Output nothing but the lines from the beginning of the listing below through the line containing "FlawFinder는 보안 취약점이", exactly as they stand, without pictures.

(Source records Opens)

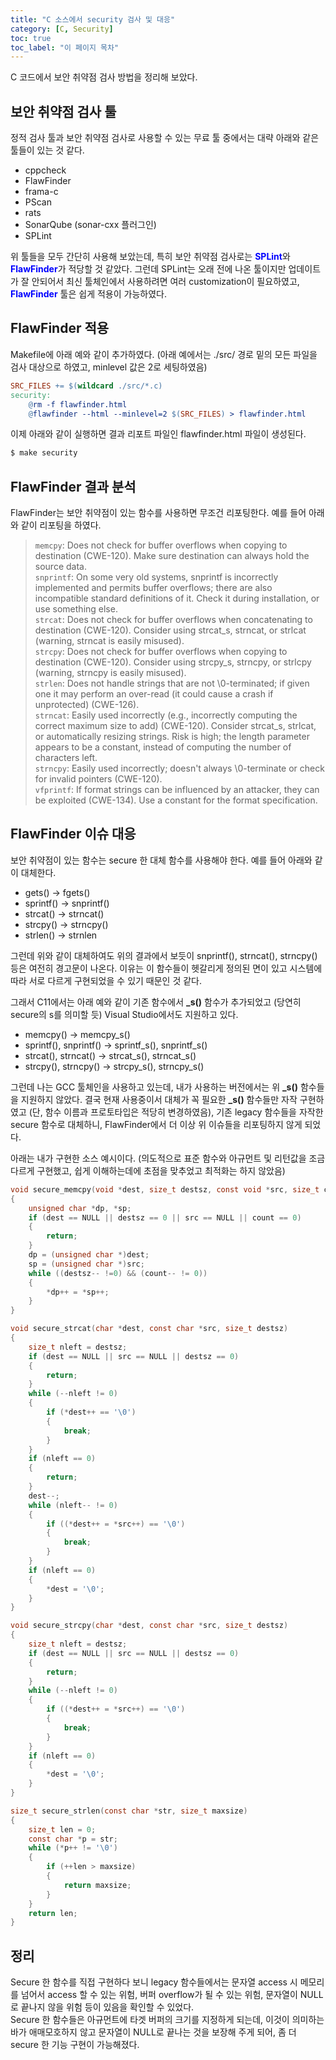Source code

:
 ```yaml
---
title: "C 소스에서 security 검사 및 대응"
category: [C, Security]
toc: true
toc_label: "이 페이지 목차"
---
```


C 코드에서 보안 취약점 검사 방법을 정리해 보았다.

## 보안 취약점 검사 툴
정적 검사 툴과 보안 취약점 검사로 사용할 수 있는 무료 툴 중에서는 대략 아래와 같은 툴들이 있는 것 같다.
  * cppcheck
  * FlawFinder
  * frama-c
  * PScan
  * rats
  * SonarQube (sonar-cxx 플러그인)
  * SPLint

위 툴들을 모두 간단히 사용해 보았는데, 특히 보안 취약점 검사로는 <span style="color:blue">**SPLint**</span>와 <span style="color:blue">**FlawFinder**</span>가 적당할 것 같았다. 그런데 SPLint는 오래 전에 나온 툴이지만 업데이트가 잘 안되어서 최신 툴체인에서 사용하려면 여러 customization이 필요하였고, <span style="color:blue">**FlawFinder**</span> 툴은 쉽게 적용이 가능하였다.  

## FlawFinder 적용
Makefile에 아래 예와 같이 추가하였다. (아래 예에서는 ./src/ 경로 밑의 모든 파일을 검사 대상으로 하였고, minlevel 값은 2로 세팅하였음)
```makefile
SRC_FILES += $(wildcard ./src/*.c)
security:
    @rm -f flawfinder.html
    @flawfinder --html --minlevel=2 $(SRC_FILES) > flawfinder.html
 ```

이제 아래와 같이 실행하면 결과 리포트 파일인 flawfinder.html 파일이 생성된다.
```bash
$ make security
```

## FlawFinder 결과 분석
FlawFinder는 보안 취약점이 있는 함수를 사용하면 무조건 리포팅한다. 예를 들어 아래와 같이 리포팅을 하였다.
>`memcpy`: Does not check for buffer overflows when copying to destination (CWE-120). Make sure destination can always hold the source data.  
`snprintf`: On some very old systems, snprintf is incorrectly implemented and permits buffer overflows; there are also incompatible standard definitions of it. Check it during installation, or use something else.  
`strcat`: Does not check for buffer overflows when concatenating to destination (CWE-120). Consider using strcat_s, strncat, or strlcat (warning, strncat is easily misused).  
`strcpy`: Does not check for buffer overflows when copying to destination (CWE-120). Consider using strcpy_s, strncpy, or strlcpy (warning, strncpy is easily misused).  
`strlen`: Does not handle strings that are not \0-terminated; if given one it may perform an over-read (it could cause a crash if unprotected) (CWE-126).  
`strncat`: Easily used incorrectly (e.g., incorrectly computing the correct maximum size to add) (CWE-120). Consider strcat_s, strlcat, or automatically resizing strings. Risk is high; the length parameter appears to be a constant, instead of computing the number of characters left.  
`strncpy`: Easily used incorrectly; doesn't always \0-terminate or check for invalid pointers (CWE-120).  
`vfprintf`: If format strings can be influenced by an attacker, they can be exploited (CWE-134). Use a constant for the format specification.

## FlawFinder 이슈 대응
보안 취약점이 있는 함수는 secure 한 대체 함수를 사용해야 한다. 예를 들어 아래와 같이 대체한다.
  * gets() -> fgets()
  * sprintf() -> snprintf()
  * strcat() -> strncat()
  * strcpy() -> strncpy()
  * strlen() -> strnlen

그런데 위와 같이 대체하여도 위의 결과에서 보듯이 snprintf(), strncat(), strncpy() 등은 여전히 경고문이 나온다. 이유는 이 함수들이 헷갈리게 정의된 면이 있고 시스템에 따라 서로 다르게 구현되었을 수 있기 때문인 것 같다.

그래서 C11에서는 아래 예와 같이 기존 함수에서 **_s()** 함수가 추가되었고 (당연히 secure의 s를 의미할 듯) Visual Studio에서도 지원하고 있다.
  * memcpy() -> memcpy_s()
  * sprintf(), snprintf() -> sprintf_s(), snprintf_s()
  * strcat(), strncat() -> strcat_s(), strncat_s()
  * strcpy(), strncpy() -> strcpy_s(), strncpy_s()

그런데 나는 GCC 툴체인을 사용하고 있는데, 내가 사용하는 버전에서는 위 **_s()** 함수들을 지원하지 않았다. 결국 현재 사용중이서 대체가 꼭 필요한 **_s()** 함수들만 자작 구현하였고 (단, 함수 이름과 프로토타입은 적당히 변경하였음), 기존 legacy 함수들을 자작한 secure 함수로 대체하니, FlawFinder에서 더 이상 위 이슈들을 리포팅하지 않게 되었다.

아래는 내가 구현한 소스 예시이다. (의도적으로 표준 함수와 아규먼트 및 리턴값을 조금 다르게 구현했고, 쉽게 이해하는데에 초점을 맞추었고 최적화는 하지 않았음)
```c
void secure_memcpy(void *dest, size_t destsz, const void *src, size_t count)
{
    unsigned char *dp, *sp;
    if (dest == NULL || destsz == 0 || src == NULL || count == 0)
    {
        return;
    }
    dp = (unsigned char *)dest;
    sp = (unsigned char *)src;
    while ((destsz-- !=0) && (count-- != 0))
    {
        *dp++ = *sp++;
    }
}

void secure_strcat(char *dest, const char *src, size_t destsz)
{
    size_t nleft = destsz;
    if (dest == NULL || src == NULL || destsz == 0)
    {
        return;
    }
    while (--nleft != 0)
    {
        if (*dest++ == '\0')
        {
            break;
        }
    }
    if (nleft == 0)
    {
        return;
    }
    dest--;
    while (nleft-- != 0)
    {
        if ((*dest++ = *src++) == '\0')
        {
            break;
        }
    }
    if (nleft == 0)
    {
        *dest = '\0';
    }
}

void secure_strcpy(char *dest, const char *src, size_t destsz)
{
    size_t nleft = destsz;
    if (dest == NULL || src == NULL || destsz == 0)
    {
        return;
    }
    while (--nleft != 0)
    {
        if ((*dest++ = *src++) == '\0')
        {
            break;
        }
    }
    if (nleft == 0)
    {
        *dest = '\0';
    }
}

size_t secure_strlen(const char *str, size_t maxsize)
{
    size_t len = 0;
    const char *p = str;
    while (*p++ != '\0')
    {
        if (++len > maxsize)
        {
            return maxsize;
        }
    }
    return len;
}
```

## 정리
Secure 한 함수를 직접 구현하다 보니 legacy 함수들에서는 문자열 access 시 메모리를 넘어서 access 할 수 있는 위험, 버퍼 overflow가 될 수 있는 위험, 문자열이 NULL로 끝나지 않을 위험 등이 있음을 확인할 수 있었다.  
Secure 한 함수들은 아규먼트에 타겟 버퍼의 크기를 지정하게 되는데, 이것이 의미하는 바가 애매모호하지 않고 문자열이 NULL로 끝나는 것을 보장해 주게 되어, 좀 더 secure 한 기능 구현이 가능해졌다.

(Source records Closes)

**Exercise output**
Source code

:
 ```yaml
---
title: "C 소스에서 security 검사 및 대응"
category: [C, Security]
toc: true
toc_label: "이 페이지 목차"
---
```


C 코드에서 보안 취약점 검사 방법을 정리해 보았다.

## 보안 취약점 검사 툴
정적 검사 툴과 보안 취약점 검사로 사용할 수 있는 무료 툴 중에서는 대략 아래와 같은 툴들이 있는 것 같다.
  * cppcheck
  * FlawFinder
  * frama-c
  * PScan
  * rats
  * SonarQube (sonar-cxx 플러그인)
  * SPLint

위 툴들을 모두 간단히 사용해 보았는데, 특히 보안 취약점 검사로는 <span style="color:blue">**SPLint**</span>와 <span style="color:blue">**FlawFinder**</span>가 적당할 것 같았다. 그런데 SPLint는 오래 전에 나온 툴이지만 업데이트가 잘 안되어서 최신 툴체인에서 사용하려면 여러 customization이 필요하였고, <span style="color:blue">**FlawFinder**</span> 툴은 쉽게 적용이 가능하였다.  

## FlawFinder 적용
Makefile에 아래 예와 같이 추가하였다. (아래 예에서는 ./src/ 경로 밑의 모든 파일을 검사 대상으로 하였고, minlevel 값은 2로 세팅하였음)
```makefile
SRC_FILES += $(wildcard ./src/*.c)
security:
    @rm -f flawfinder.html
    @flawfinder --html --minlevel=2 $(SRC_FILES) > flawfinder.html
 ```

이제 아래와 같이 실행하면 결과 리포트 파일인 flawfinder.html 파일이 생성된다.
```bash
$ make security
```

## FlawFinder 결과 분석
FlawFinder는 보안 취약점이 있는 함수를 사용하면 무조건 리포팅한다. 예를 들어 아래와 같이 리포팅을 하였다.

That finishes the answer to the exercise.